We've written a number of one-off content translators that usually involve adapting old scripts to new circumstances. In a recent conversion we found making two sites useful where the second site records the difficulties and solutions used to produce the first. This replaces console.log with hypertext.
See where I wrote more about this.
We've written many times about various import processes, some real, others imagined, often with shared code.
Import Documents — earliest examples explained
Import Annotations — provenance of imported data
Round Trip Import — using hidden item properties
Import, Quotation and Reference — tracking copyrights
We chose one specific publication as our test case, a Joshua favorite but now retired blog, Programming in the Twenty-First Century. site
We chose also to work in small increments creating new pages for each experiment. We are looking for a process similar to test-driven design where the history we leave behind remains executable as a supplement to the history we leave in source-code control. github
Our source was in html so we would have to read at least the subset used in the blog, now a static corpus.
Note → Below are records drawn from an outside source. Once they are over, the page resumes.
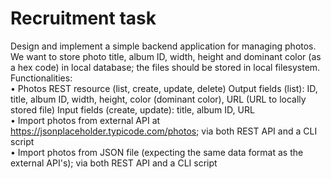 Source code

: # Recruitment task
Design and implement a simple backend application for managing photos.
We want to store photo title, album ID, width, height and dominant color (as a hex code) in local
database; the files should be stored in local filesystem.
Functionalities:
<br> • Photos REST resource (list, create, update, delete)
Output fields (list): ID, title, album ID, width, height, color (dominant color), URL (URL to
locally stored file)
Input fields (create, update): title, album ID, URL
<br> • Import photos from external API at https://jsonplaceholder.typicode.com/photos; via both
REST API and a CLI script
<br> • Import photos from JSON file (expecting the same data format as the external API's); via
both REST API and a CLI script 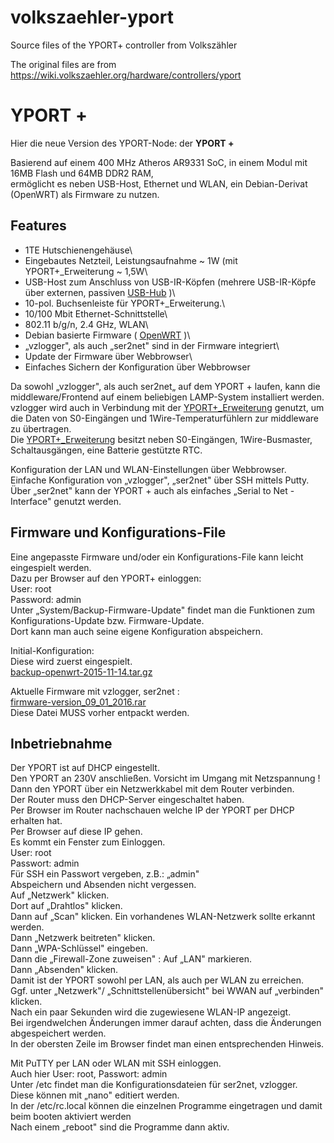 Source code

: # volkszaehler-yport
Source files of the YPORT+ controller from Volkszähler

The original files are from https://wiki.volkszaehler.org/hardware/controllers/yport

YPORT +
=======

Hier die neue Version des YPORT-Node: der **YPORT +**

Basierend auf einem 400 MHz Atheros AR9331 SoC, in einem Modul mit 16MB Flash und 64MB DDR2 RAM,\
ermöglicht es neben USB-Host, Ethernet und WLAN, ein Debian-Derivat (OpenWRT) als Firmware zu nutzen.

Features
--------

- 1TE Hutschienengehäuse\
- Eingebautes Netzteil, Leistungsaufnahme ~ 1W (mit YPORT+_Erweiterung ~ 1,5W\
- USB-Host zum Anschluss von USB-IR-Köpfen (mehrere USB-IR-Köpfe über externen, passiven [USB-Hub](http://www.reichelt.de/LOGILINK-UA0139/3/index.html?&ACTION=3&LA=446&ARTICLE=125050&artnr=LOGILINK+UA0139&SEARCH=Logilink+Hub "http://www.reichelt.de/LOGILINK-UA0139/3/index.html?&ACTION=3&LA=446&ARTICLE=125050&artnr=LOGILINK+UA0139&SEARCH=Logilink+Hub") )\
- 10-pol. Buchsenleiste für YPORT+_Erweiterung.\
- 10/100 Mbit Ethernet-Schnittstelle\
- 802.11 b/g/n, 2.4 GHz, WLAN\
- Debian basierte Firmware ( [OpenWRT](https://openwrt.org/ "https://openwrt.org/") )\
- „vzlogger", als auch „ser2net" sind in der Firmware integriert\
- Update der Firmware über Webbrowser\
- Einfaches Sichern der Konfiguration über Webbrowser

Da sowohl „vzlogger", als auch ser2net„ auf dem YPORT + laufen, kann die middleware/Frontend auf einem beliebigen LAMP-System installiert werden.\
vzlogger wird auch in Verbindung mit der [YPORT+_Erweiterung](https://wiki.volkszaehler.org/hardware/controllers/yport_erweiterung "hardware:controllers:yport_erweiterung") genutzt, um die Daten von S0-Eingängen und 1Wire-Temperaturfühlern zur middleware zu übertragen.\
Die [YPORT+_Erweiterung](https://wiki.volkszaehler.org/hardware/controllers/yport_erweiterung "hardware:controllers:yport_erweiterung") besitzt neben S0-Eingängen, 1Wire-Busmaster, Schaltausgängen, eine Batterie gestützte RTC.

Konfiguration der LAN und WLAN-Einstellungen über Webbrowser.\
Einfache Konfiguration von „vzlogger", „ser2net" über SSH mittels Putty.\
Über „ser2net" kann der YPORT + auch als einfaches „Serial to Net - Interface" genutzt werden.


Firmware und Konfigurations-File
--------------------------------

Eine angepasste Firmware und/oder ein Konfigurations-File kann leicht eingespielt werden.\
Dazu per Browser auf den YPORT+ einloggen:\
User: root\
Password: admin\
Unter „System/Backup-Firmware-Update" findet man die Funktionen zum Konfigurations-Update bzw. Firmware-Update.\
Dort kann man auch seine eigene Konfiguration abspeichern.

Initial-Konfiguration:\
Diese wird zuerst eingespielt.\
[backup-openwrt-2015-11-14.tar.gz](https://wiki.volkszaehler.org/_media/hardware/controllers/backup-openwrt-2015-11-14.tar.gz "hardware:controllers:backup-openwrt-2015-11-14.tar.gz (13.2 KB)")

Aktuelle Firmware mit vzlogger, ser2net :\
[firmware-version_09_01_2016.rar](https://wiki.volkszaehler.org/_media/hardware/controllers/firmware-version_09_01_2016.rar "hardware:controllers:firmware-version_09_01_2016.rar (7.6 MB)")\
Diese Datei MUSS vorher entpackt werden.

Inbetriebnahme
--------------

Der YPORT ist auf DHCP eingestellt.\
Den YPORT an 230V anschließen. Vorsicht im Umgang mit Netzspannung !\
Dann den YPORT über ein Netzwerkkabel mit dem Router verbinden.\
Der Router muss den DHCP-Server eingeschaltet haben.\
Per Browser im Router nachschauen welche IP der YPORT per DHCP erhalten hat.\
Per Browser auf diese IP gehen.\
Es kommt ein Fenster zum Einloggen.\
User: root\
Passwort: admin\
Für SSH ein Passwort vergeben, z.B.: „admin"\
Abspeichern und Absenden nicht vergessen.\
Auf „Netzwerk" klicken.\
Dort auf „Drahtlos" klicken.\
Dann auf „Scan" klicken. Ein vorhandenes WLAN-Netzwerk sollte erkannt werden.\
Dann „Netzwerk beitreten" klicken.\
Dann „WPA-Schlüssel" eingeben.\
Dann die „Firewall-Zone zuweisen" : Auf „LAN" markieren.\
Dann „Absenden" klicken.\
Damit ist der YPORT sowohl per LAN, als auch per WLAN zu erreichen.\
Ggf. unter „Netzwerk"/ „Schnittstellenübersicht" bei WWAN auf „verbinden" klicken.\
Nach ein paar Sekunden wird die zugewiesene WLAN-IP angezeigt.\
Bei irgendwelchen Änderungen immer darauf achten, dass die Änderungen abgespeichert werden.\
In der obersten Zeile im Browser findet man einen entsprechenden Hinweis.

Mit PuTTY per LAN oder WLAN mit SSH einloggen.\
Auch hier User: root, Passwort: admin\
Unter /etc findet man die Konfigurationsdateien für ser2net, vzlogger.\
Diese können mit „nano" editiert werden.\
In der /etc/rc.local können die einzelnen Programme eingetragen und damit beim booten aktiviert werden\
Nach einem „reboot" sind die Programme dann aktiv.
We begin by separating original content from boilerplate expanded from the blog's template. Div c1 and c2 stand for columns one and two.
We wrote a fit-for-purpose html parser that first separated tags from non-tags, then reassembled these into a tree based on distinguishing open from close tags. From this we could search for c1 and then p and pre tags within it.
We created a second metasite using a top-down approach guided by type declarations for the parts we felt we now understood. These we implemented with proven code borrowed from the first site.
One question arose immediately: when would the transformation happen? We chose early, in the init, creating a brief pause each time the server started.
Almost as an after thought we added a table of contents. We were converting pages asynchronously and in no particular order. We extended one type with the post number extracted from the source file name to sequence our list of titles.
The original author's titles read more like headlines which made for a hollow list of contents. We enriched this list by picking the first paragraph from each translated page, the synopsis in wiki lingo, and add up to 160 characters of this to each page title. Now we had a concise blog history.